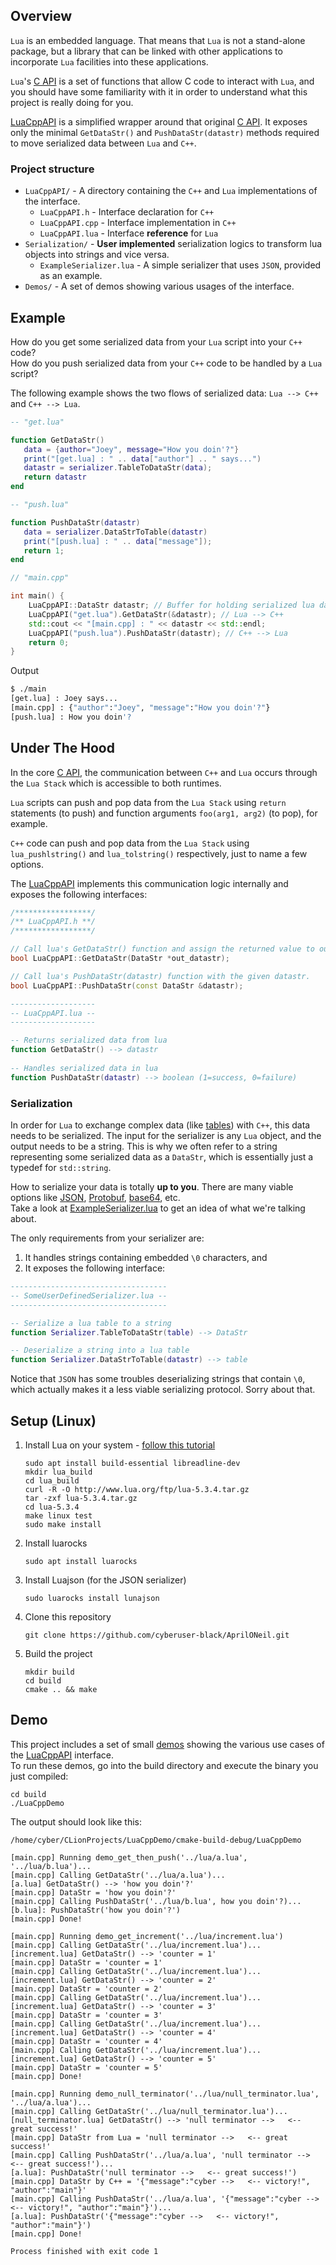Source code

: ## Overview
```Lua``` is an embedded language. That means that ```Lua``` is not a stand-alone package,
but a library that can be linked with other applications to incorporate ```Lua``` facilities
into these applications.

```Lua```'s [C API](https://www.lua.org/pil/24.html) is a set of functions that
allow C code to interact with ```Lua```, and you should have some familiarity with it in order
to understand what this project is really doing for you.

[LuaCppAPI](LuaCppAPI) is a simplified wrapper around that original [C API](https://www.lua.org/pil/24.html).
It exposes only the minimal ```GetDataStr()``` and ```PushDataStr(datastr)``` methods required to move serialized data between ```Lua``` and ```C++```.


### Project structure
* ```LuaCppAPI/``` - A directory containing the ```C++``` and ```Lua``` implementations of the interface.
  * ```LuaCppAPI.h``` - Interface declaration for ```C++```
  * ```LuaCppAPI.cpp``` - Interface implementation in ```C++```
  * ```LuaCppAPI.lua``` - Interface <b>reference</b> for ```Lua```
* ```Serialization/``` - <b>User implemented</b> serialization logics to transform lua objects into strings and vice versa.
  * ```ExampleSerializer.lua``` - A simple serializer that uses ```JSON```, provided as an example. 
* ```Demos/``` - A set of demos showing various usages of the interface. 

## Example
How do you get some serialized data from your ```Lua``` script into your ```C++``` code? <br>How do you push serialized data from your ```C++``` code to be handled by a ```Lua``` script? 

The following example shows the two flows of serialized data: ```Lua --> C++``` and ```C++ --> Lua```.

```Lua
-- "get.lua"

function GetDataStr()
   data = {author="Joey", message="How you doin'?"} 
   print("[get.lua] : " .. data["author"] .. " says...")
   datastr = serializer.TableToDataStr(data);
   return datastr
end
```
```Lua
-- "push.lua"

function PushDataStr(datastr)
   data = serializer.DataStrToTable(datastr)
   print("[push.lua] : " .. data["message"]); 
   return 1;
end
```
```cpp
// "main.cpp"

int main() {
    LuaCppAPI::DataStr datastr; // Buffer for holding serialized lua data in C++
    LuaCppAPI("get.lua").GetDataStr(&datastr); // Lua --> C++
    std::cout << "[main.cpp] : " << datastr << std::endl;
    LuaCppAPI("push.lua").PushDataStr(datastr); // C++ --> Lua
    return 0;
}
```
Output
```bash
$ ./main
[get.lua] : Joey says...
[main.cpp] : {"author":"Joey", "message":"How you doin'?"}
[push.lua] : How you doin'?
```

## Under The Hood
In the core [C API](https://www.lua.org/pil/24.html), the communication between ```C++``` 
and ```Lua``` occurs through the ```Lua Stack``` which is accessible to both runtimes.

```Lua``` scripts can push and pop data from the ```Lua Stack``` using ```return``` statements 
(to push) and function arguments ```foo(arg1, arg2)``` (to pop), for example.

```C++``` code can push and pop data from the ```Lua Stack``` using ```lua_pushlstring()``` 
and ```lua_tolstring()``` respectively, just to name a few options.


The  [LuaCppAPI](LuaCppAPI) implements this communication logic internally and exposes the following interfaces:
```C++
/*****************/
/** LuaCppAPI.h **/
/*****************/

// Call lua's GetDataStr() function and assign the returned value to out_datastr.
bool LuaCppAPI::GetDataStr(DataStr *out_datastr);

// Call lua's PushDataStr(datastr) function with the given datastr.
bool LuaCppAPI::PushDataStr(const DataStr &datastr);
```

```lua
-------------------
-- LuaCppAPI.lua --
-------------------

-- Returns serialized data from lua 
function GetDataStr() --> datastr
    
-- Handles serialized data in lua
function PushDataStr(datastr) --> boolean (1=success, 0=failure)
```

### Serialization
In order for ```Lua``` to exchange complex data (like [tables](https://www.lua.org/pil/2.5.html)) with ```C++```, this data needs to be serialized. 
The input for the serializer is any ```Lua``` object, and the output needs to be a string. 
This is why we often refer to a string representing some serialized data as a ```DataStr```, which is essentially just a typedef for ```std::string```.

How to serialize your data is totally **up to you**. There are many viable options like 
[JSON](https://www.json.org/json-en.html), 
[Protobuf](https://developers.google.com/protocol-buffers/docs/encoding), 
[base64](https://www.base64decode.org/), etc. 
<br>Take a look at [ExampleSerializer.lua](Serialization/ExampleSerializer.lua) to get an idea of what we're talking about.

The only requirements from your serializer are:
1) It handles strings containing embedded ```\0``` characters, and 
2) It exposes the following interface:
```lua
-----------------------------------
-- SomeUserDefinedSerializer.lua --
-----------------------------------

-- Serialize a lua table to a string
function Serializer.TableToDataStr(table) --> DataStr

-- Deserialize a string into a lua table
function Serializer.DataStrToTable(datastr) --> table
```
Notice that ```JSON``` has some troubles deserializing strings that contain ```\0```, 
which actually makes it a less viable serializing protocol. Sorry about that.

## Setup (Linux)
1) Install Lua on your system - [follow this tutorial](https://www.tecmint.com/install0lua0in-centos-ubuntu-linux)
    ```shell
   sudo apt install build-essential libreadline-dev
   mkdir lua_build
   cd lua_build
   curl -R -O http://www.lua.org/ftp/lua-5.3.4.tar.gz
   tar -zxf lua-5.3.4.tar.gz
   cd lua-5.3.4
   make linux test
   sudo make install
    ```
2) Install luarocks
   ```shell
   sudo apt install luarocks
   ```
3) Install Luajson (for the JSON serializer)
   ```shell
   sudo luarocks install lunajson
   ```
4) Clone this repository
   ```shell
   git clone https://github.com/cyberuser-black/AprilONeil.git
   ```
5) Build the project
   ```shell
   mkdir build
   cd build
   cmake .. && make
   ```

## Demo
This project includes a set of small [demos](Demos) showing the various use cases of the [LuaCppAPI](LuaCppAPI) interface. 
<br>To run these demos, go into the build directory and execute the binary you just compiled:
   ```shell
   cd build
   ./LuaCppDemo
   ```
   
The output should look like this:
```
/home/cyber/CLionProjects/LuaCppDemo/cmake-build-debug/LuaCppDemo

[main.cpp] Running demo_get_then_push('../lua/a.lua', '../lua/b.lua')... 
[main.cpp] Calling GetDataStr('../lua/a.lua')...
[a.lua] GetDataStr() --> 'how you doin'?'
[main.cpp] DataStr = 'how you doin'?'
[main.cpp] Calling PushDataStr('../lua/b.lua', how you doin'?)...
[b.lua]: PushDataStr('how you doin'?')
[main.cpp] Done!

[main.cpp] Running demo_get_increment('../lua/increment.lua')
[main.cpp] Calling GetDataStr('../lua/increment.lua')...
[increment.lua] GetDataStr() --> 'counter = 1'
[main.cpp] DataStr = 'counter = 1'
[main.cpp] Calling GetDataStr('../lua/increment.lua')...
[increment.lua] GetDataStr() --> 'counter = 2'
[main.cpp] DataStr = 'counter = 2'
[main.cpp] Calling GetDataStr('../lua/increment.lua')...
[increment.lua] GetDataStr() --> 'counter = 3'
[main.cpp] DataStr = 'counter = 3'
[main.cpp] Calling GetDataStr('../lua/increment.lua')...
[increment.lua] GetDataStr() --> 'counter = 4'
[main.cpp] DataStr = 'counter = 4'
[main.cpp] Calling GetDataStr('../lua/increment.lua')...
[increment.lua] GetDataStr() --> 'counter = 5'
[main.cpp] DataStr = 'counter = 5'
[main.cpp] Done!

[main.cpp] Running demo_null_terminator('../lua/null_terminator.lua', '../lua/a.lua')... 
[main.cpp] Calling GetDataStr('../lua/null_terminator.lua')...
[null_terminator.lua] GetDataStr() --> 'null terminator -->   <-- great success!'
[main.cpp] DataStr from Lua = 'null terminator -->   <-- great success!'
[main.cpp] Calling PushDataStr('../lua/a.lua', 'null terminator -->   <-- great success!')...
[a.lua]: PushDataStr('null terminator -->   <-- great success!')
[main.cpp] DataStr by C++ = '{"message":"cyber -->   <-- victory!", "author":"main"}'
[main.cpp] Calling PushDataStr('../lua/a.lua', '{"message":"cyber -->   <-- victory!", "author":"main"}')...
[a.lua]: PushDataStr('{"message":"cyber -->   <-- victory!", "author":"main"}')
[main.cpp] Done!

Process finished with exit code 1
```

————————

* Exercise instructions *
Would you copy all lines in the records where the string "Joey" appears?

* Result *
   data = {author="Joey", message="How you doin'?"} 
[get.lua] : Joey says...
[main.cpp] : {"author":"Joey", "message":"How you doin'?"}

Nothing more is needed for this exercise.